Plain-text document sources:
○ ○ ○

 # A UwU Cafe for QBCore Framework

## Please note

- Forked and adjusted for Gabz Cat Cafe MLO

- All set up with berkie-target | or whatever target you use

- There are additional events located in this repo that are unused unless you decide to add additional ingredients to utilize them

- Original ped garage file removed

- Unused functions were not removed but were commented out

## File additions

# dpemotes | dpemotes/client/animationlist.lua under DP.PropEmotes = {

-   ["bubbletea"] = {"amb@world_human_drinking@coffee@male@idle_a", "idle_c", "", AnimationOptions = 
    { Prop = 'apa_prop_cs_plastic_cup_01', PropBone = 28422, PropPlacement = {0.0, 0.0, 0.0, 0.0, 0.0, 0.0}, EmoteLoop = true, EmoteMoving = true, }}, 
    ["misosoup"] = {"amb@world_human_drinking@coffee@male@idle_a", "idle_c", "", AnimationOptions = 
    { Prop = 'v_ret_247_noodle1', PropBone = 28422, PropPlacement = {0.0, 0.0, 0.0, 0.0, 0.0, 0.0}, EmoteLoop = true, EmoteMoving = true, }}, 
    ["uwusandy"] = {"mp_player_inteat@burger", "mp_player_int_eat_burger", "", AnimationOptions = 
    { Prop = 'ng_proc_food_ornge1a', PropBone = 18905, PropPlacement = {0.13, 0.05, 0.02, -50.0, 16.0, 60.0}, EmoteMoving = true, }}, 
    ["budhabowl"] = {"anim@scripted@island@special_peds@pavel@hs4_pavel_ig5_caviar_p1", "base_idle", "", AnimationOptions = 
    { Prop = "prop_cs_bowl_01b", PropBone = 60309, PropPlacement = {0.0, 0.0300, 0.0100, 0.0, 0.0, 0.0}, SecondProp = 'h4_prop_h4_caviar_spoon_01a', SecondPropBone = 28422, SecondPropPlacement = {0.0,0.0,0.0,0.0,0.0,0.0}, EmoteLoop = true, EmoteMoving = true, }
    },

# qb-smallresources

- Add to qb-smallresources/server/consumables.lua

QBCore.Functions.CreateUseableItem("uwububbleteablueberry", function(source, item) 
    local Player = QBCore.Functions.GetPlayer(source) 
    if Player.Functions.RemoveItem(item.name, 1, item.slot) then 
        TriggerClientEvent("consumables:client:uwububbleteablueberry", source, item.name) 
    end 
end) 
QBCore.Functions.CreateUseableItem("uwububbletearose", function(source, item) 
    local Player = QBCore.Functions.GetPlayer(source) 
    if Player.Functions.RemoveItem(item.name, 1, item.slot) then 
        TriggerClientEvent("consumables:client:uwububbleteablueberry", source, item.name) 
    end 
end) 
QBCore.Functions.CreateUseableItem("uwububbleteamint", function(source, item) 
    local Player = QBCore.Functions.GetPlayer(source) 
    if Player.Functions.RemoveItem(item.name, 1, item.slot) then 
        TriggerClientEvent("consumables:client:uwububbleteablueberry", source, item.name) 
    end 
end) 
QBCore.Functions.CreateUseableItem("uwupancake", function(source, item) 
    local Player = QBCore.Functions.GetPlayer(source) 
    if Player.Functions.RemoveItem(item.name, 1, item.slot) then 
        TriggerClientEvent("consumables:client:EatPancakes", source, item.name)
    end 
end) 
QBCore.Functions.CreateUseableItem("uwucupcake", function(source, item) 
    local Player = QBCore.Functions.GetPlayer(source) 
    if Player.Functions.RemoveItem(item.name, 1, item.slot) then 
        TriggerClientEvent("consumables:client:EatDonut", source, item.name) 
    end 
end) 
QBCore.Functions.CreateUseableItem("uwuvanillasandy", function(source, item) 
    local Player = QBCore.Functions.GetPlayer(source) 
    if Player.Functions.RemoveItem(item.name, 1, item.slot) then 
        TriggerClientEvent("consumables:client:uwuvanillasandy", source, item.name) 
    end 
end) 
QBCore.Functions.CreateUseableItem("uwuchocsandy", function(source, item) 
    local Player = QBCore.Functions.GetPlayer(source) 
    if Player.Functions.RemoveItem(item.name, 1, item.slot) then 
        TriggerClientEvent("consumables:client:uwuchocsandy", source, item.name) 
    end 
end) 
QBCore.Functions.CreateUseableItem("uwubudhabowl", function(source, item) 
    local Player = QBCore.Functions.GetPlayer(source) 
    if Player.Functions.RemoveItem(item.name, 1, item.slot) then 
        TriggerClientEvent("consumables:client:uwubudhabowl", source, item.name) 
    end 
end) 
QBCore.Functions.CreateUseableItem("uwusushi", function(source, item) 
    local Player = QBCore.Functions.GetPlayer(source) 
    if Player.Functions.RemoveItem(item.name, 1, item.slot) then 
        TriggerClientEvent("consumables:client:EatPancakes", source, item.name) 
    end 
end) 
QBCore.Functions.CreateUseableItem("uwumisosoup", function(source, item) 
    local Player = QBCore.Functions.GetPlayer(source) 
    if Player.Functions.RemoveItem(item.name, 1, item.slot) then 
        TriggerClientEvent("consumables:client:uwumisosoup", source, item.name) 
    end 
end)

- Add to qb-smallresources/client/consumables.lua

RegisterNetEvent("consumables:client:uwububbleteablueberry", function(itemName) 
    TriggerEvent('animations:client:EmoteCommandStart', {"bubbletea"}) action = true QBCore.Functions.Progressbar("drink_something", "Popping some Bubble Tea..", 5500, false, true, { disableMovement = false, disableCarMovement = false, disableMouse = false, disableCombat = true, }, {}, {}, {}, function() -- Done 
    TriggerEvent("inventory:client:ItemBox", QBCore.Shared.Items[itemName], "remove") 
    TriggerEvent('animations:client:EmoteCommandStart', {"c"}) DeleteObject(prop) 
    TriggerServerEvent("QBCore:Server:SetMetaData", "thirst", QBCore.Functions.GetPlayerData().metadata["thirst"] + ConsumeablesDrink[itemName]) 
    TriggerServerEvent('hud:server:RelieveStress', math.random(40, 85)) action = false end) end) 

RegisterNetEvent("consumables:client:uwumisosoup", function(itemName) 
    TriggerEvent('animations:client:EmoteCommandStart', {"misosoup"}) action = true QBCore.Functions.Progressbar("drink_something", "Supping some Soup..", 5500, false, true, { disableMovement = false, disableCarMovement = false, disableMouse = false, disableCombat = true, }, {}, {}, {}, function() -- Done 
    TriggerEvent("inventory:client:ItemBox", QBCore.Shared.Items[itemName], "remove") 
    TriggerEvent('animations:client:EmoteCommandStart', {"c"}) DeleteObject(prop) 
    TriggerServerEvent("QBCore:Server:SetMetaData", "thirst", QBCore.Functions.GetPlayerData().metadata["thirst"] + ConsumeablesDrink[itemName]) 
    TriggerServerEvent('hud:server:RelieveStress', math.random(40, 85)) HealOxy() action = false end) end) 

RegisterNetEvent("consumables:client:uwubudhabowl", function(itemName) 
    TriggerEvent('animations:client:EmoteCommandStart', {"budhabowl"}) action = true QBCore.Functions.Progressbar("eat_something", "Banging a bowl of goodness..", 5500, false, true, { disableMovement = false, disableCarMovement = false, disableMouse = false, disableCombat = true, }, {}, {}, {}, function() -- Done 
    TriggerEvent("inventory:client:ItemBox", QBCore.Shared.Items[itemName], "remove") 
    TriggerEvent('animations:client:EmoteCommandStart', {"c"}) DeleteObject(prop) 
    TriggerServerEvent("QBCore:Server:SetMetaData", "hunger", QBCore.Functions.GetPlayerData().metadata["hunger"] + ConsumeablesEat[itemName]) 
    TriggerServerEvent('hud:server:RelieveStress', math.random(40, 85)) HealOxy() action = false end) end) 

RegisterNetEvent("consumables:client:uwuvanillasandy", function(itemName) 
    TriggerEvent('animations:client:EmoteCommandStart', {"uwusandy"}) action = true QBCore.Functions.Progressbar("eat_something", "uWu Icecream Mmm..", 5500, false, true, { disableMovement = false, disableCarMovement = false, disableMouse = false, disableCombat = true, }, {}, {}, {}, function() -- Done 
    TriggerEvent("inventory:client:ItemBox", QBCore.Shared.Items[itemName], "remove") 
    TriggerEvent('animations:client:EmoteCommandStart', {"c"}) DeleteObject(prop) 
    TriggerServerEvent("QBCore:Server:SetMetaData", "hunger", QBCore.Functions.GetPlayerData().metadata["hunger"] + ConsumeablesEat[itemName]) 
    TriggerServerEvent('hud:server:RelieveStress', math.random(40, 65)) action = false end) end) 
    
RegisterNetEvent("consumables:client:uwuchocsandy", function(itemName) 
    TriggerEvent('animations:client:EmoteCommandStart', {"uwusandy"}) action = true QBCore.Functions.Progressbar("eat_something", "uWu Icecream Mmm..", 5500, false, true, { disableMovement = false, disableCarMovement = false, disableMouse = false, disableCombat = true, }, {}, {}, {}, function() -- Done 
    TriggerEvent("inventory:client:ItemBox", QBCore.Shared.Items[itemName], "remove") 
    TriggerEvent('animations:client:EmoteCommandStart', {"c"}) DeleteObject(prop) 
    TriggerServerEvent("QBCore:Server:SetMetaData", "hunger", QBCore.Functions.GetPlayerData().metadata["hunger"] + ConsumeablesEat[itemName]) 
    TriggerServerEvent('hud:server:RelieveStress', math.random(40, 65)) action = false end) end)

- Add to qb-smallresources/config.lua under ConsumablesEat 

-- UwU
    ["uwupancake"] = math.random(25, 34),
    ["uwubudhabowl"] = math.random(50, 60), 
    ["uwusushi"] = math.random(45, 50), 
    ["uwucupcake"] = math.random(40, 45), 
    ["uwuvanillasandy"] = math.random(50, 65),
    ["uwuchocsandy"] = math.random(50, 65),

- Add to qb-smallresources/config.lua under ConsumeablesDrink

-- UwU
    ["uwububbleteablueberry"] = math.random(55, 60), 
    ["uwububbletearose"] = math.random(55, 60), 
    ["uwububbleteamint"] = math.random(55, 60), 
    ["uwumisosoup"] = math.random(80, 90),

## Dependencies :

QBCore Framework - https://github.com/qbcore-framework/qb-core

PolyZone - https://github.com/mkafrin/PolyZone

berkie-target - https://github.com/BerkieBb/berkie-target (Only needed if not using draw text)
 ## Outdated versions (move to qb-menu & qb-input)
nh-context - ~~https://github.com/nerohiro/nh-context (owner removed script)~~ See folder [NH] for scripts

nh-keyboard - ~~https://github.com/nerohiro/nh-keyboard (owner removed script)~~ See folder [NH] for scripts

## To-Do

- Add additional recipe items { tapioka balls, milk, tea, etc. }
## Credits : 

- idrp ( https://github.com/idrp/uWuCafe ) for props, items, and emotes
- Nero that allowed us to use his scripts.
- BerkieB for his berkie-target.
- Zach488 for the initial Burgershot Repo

○ ○ ○

WORK TASK: Go to the line holding "## Outdated versions" in the entries above and return it, along with every line after it, exactly as written.

TASK OUTPUT:
 ## Outdated versions (move to qb-menu & qb-input)
nh-context - ~~https://github.com/nerohiro/nh-context (owner removed script)~~ See folder [NH] for scripts

nh-keyboard - ~~https://github.com/nerohiro/nh-keyboard (owner removed script)~~ See folder [NH] for scripts

## To-Do

- Add additional recipe items { tapioka balls, milk, tea, etc. }
## Credits : 

- idrp ( https://github.com/idrp/uWuCafe ) for props, items, and emotes
- Nero that allowed us to use his scripts.
- BerkieB for his berkie-target.
- Zach488 for the initial Burgershot Repo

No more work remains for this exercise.